### Description of the task
Only the lines below starting at the one containing "by others tokens*." and ending at the one containing "The heart of" belong in the answer, each copied exactly.

[Saved data entries]
========================================
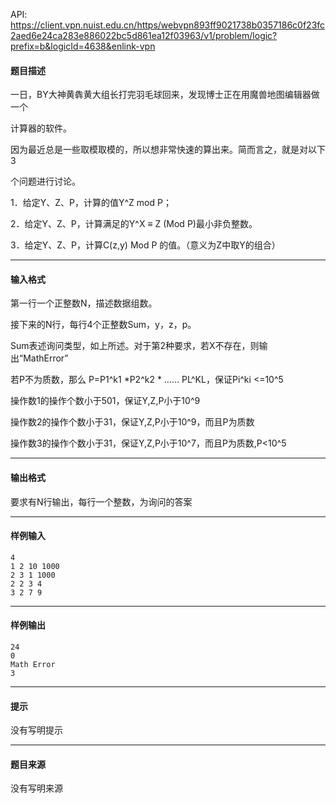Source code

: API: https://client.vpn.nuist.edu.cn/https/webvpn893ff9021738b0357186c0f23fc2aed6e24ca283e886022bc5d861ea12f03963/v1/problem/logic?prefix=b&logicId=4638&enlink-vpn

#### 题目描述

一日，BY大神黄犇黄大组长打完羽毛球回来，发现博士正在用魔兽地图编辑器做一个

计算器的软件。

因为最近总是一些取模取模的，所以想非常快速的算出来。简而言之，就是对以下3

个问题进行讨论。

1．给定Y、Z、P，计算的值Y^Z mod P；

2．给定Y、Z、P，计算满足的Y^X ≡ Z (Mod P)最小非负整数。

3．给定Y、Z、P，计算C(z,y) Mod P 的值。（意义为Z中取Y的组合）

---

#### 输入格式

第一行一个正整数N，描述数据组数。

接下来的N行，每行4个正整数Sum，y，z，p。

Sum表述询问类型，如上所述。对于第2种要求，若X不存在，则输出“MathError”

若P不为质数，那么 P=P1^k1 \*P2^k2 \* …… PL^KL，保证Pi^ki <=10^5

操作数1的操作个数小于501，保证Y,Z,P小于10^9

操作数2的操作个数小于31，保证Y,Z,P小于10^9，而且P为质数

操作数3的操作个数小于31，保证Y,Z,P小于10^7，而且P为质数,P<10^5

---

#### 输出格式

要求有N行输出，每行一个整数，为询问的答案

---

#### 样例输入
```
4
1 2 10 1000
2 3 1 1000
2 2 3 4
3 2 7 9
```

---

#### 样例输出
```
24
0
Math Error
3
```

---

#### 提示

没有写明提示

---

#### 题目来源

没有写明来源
========================================
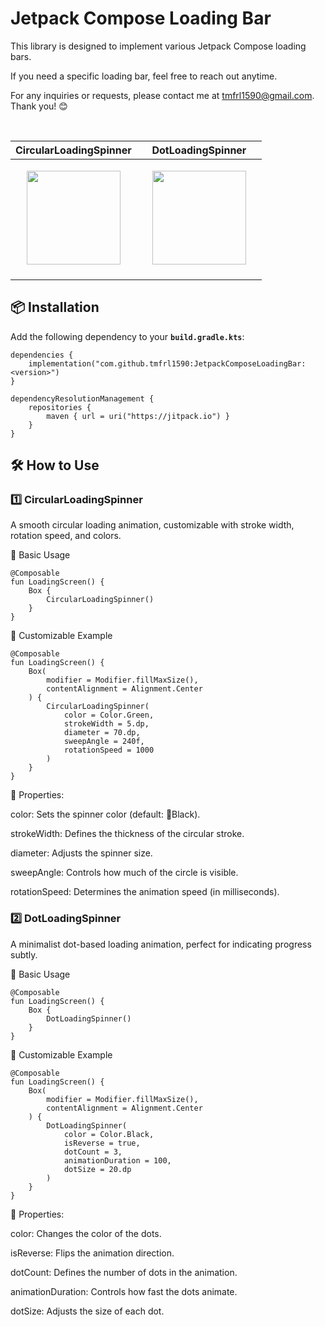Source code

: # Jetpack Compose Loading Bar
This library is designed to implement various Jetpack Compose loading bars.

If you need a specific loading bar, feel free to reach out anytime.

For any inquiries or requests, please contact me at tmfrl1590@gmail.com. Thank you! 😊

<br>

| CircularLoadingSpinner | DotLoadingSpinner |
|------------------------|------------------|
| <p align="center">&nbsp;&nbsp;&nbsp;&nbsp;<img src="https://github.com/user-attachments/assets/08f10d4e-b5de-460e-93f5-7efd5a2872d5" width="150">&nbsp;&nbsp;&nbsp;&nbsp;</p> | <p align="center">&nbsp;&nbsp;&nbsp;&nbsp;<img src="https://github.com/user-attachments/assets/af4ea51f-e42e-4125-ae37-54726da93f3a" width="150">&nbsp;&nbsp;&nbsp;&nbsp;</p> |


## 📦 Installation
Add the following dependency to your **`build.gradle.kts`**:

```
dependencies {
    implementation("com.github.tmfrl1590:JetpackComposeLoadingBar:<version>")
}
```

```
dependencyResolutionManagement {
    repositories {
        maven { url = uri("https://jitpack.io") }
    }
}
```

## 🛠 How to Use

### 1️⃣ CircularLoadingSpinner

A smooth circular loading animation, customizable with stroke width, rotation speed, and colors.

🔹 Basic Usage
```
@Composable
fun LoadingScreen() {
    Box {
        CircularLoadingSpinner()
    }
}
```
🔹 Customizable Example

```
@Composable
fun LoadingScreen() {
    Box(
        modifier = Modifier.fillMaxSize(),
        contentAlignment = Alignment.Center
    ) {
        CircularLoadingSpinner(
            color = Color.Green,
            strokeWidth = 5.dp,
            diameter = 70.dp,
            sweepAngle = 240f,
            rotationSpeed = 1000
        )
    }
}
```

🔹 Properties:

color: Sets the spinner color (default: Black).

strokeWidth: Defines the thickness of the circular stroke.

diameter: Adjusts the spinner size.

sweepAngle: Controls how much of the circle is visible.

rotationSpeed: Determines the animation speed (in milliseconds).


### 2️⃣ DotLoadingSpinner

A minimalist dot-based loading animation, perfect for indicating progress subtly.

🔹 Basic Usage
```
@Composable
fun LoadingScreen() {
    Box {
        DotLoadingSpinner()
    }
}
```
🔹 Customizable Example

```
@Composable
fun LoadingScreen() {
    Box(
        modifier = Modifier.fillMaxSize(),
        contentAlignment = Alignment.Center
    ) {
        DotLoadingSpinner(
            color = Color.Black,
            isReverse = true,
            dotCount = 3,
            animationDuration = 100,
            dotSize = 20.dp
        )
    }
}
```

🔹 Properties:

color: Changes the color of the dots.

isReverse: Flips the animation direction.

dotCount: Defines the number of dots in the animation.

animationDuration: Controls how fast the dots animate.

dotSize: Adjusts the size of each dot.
========================================
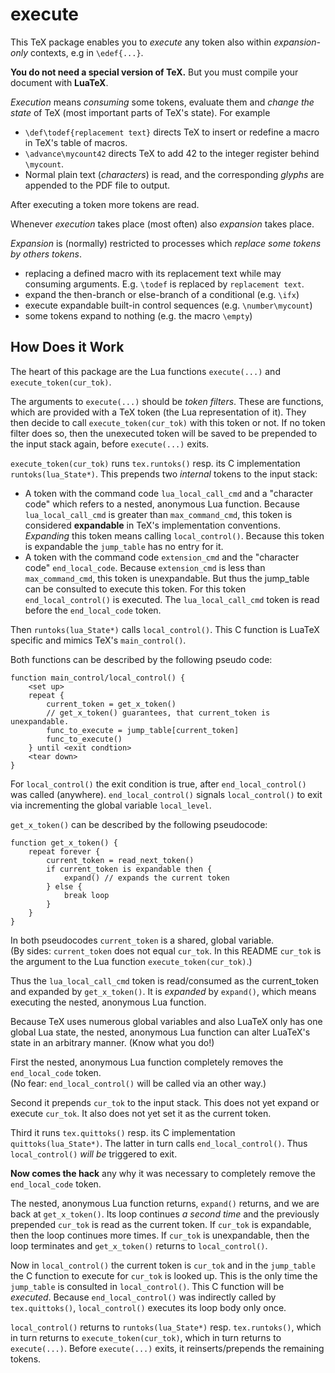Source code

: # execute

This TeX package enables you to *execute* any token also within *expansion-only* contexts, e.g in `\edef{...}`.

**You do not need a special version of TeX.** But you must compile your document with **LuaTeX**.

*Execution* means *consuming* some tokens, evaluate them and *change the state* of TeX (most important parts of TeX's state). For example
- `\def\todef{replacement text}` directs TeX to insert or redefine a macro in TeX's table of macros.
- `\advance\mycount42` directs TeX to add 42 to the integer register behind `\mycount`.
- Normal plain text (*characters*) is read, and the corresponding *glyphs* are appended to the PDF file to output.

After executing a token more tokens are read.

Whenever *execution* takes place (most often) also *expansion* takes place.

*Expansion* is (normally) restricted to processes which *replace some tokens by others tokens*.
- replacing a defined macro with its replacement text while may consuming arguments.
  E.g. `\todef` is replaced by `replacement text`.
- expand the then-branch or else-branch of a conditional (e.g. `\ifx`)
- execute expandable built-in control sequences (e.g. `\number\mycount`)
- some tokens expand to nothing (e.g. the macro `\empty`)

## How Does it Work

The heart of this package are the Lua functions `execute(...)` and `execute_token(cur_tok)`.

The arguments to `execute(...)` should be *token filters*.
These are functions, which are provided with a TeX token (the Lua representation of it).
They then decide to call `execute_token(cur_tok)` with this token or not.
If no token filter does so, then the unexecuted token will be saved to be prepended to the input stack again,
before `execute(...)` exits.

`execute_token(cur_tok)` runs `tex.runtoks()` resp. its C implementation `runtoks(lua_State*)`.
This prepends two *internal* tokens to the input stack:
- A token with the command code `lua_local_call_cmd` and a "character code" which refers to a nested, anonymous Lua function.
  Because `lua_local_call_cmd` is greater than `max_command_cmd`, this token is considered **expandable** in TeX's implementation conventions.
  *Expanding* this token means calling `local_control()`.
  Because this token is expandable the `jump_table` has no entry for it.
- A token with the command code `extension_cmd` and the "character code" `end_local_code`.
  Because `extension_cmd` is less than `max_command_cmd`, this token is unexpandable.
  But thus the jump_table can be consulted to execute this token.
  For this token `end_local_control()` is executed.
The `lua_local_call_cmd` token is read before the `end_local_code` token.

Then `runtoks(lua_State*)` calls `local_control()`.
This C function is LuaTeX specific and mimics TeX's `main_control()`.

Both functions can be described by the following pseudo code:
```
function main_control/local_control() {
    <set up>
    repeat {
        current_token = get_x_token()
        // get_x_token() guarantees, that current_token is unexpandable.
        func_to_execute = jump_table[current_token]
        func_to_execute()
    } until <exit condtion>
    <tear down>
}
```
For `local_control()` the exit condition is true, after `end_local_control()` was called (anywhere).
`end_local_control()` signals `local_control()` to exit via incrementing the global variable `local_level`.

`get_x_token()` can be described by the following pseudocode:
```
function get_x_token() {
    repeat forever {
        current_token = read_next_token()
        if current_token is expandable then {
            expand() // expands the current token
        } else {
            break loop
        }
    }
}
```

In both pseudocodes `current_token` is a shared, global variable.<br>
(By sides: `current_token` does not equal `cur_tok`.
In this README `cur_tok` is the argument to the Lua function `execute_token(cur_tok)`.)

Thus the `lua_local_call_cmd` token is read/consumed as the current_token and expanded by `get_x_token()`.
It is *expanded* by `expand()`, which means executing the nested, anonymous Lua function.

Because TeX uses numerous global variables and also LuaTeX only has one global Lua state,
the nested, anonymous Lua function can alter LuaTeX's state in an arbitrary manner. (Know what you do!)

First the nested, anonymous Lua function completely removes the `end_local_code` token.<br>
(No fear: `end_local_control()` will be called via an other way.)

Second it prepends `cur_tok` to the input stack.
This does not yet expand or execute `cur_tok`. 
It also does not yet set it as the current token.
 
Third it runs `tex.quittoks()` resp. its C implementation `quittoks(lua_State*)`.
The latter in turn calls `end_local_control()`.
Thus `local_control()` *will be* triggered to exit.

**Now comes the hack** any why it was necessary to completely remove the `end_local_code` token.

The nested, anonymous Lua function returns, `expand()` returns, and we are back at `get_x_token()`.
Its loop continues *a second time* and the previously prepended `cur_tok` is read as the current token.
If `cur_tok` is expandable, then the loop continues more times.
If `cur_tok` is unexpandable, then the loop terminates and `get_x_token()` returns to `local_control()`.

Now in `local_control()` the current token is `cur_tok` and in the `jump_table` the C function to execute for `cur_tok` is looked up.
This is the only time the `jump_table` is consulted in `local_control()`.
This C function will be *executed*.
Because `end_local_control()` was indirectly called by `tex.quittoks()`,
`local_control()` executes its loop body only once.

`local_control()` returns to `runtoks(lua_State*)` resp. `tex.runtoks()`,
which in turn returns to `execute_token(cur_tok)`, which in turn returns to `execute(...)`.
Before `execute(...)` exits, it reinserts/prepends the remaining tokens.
========================================
### Result for this exercise
*Expansion* is (normally) restricted to processes which *replace some tokens by others tokens*.
- replacing a defined macro with its replacement text while may consuming arguments.
  E.g. `\todef` is replaced by `replacement text`.
- expand the then-branch or else-branch of a conditional (e.g. `\ifx`)
- execute expandable built-in control sequences (e.g. `\number\mycount`)
- some tokens expand to nothing (e.g. the macro `\empty`)

## How Does it Work

The heart of this package are the Lua functions `execute(...)` and `execute_token(cur_tok)`.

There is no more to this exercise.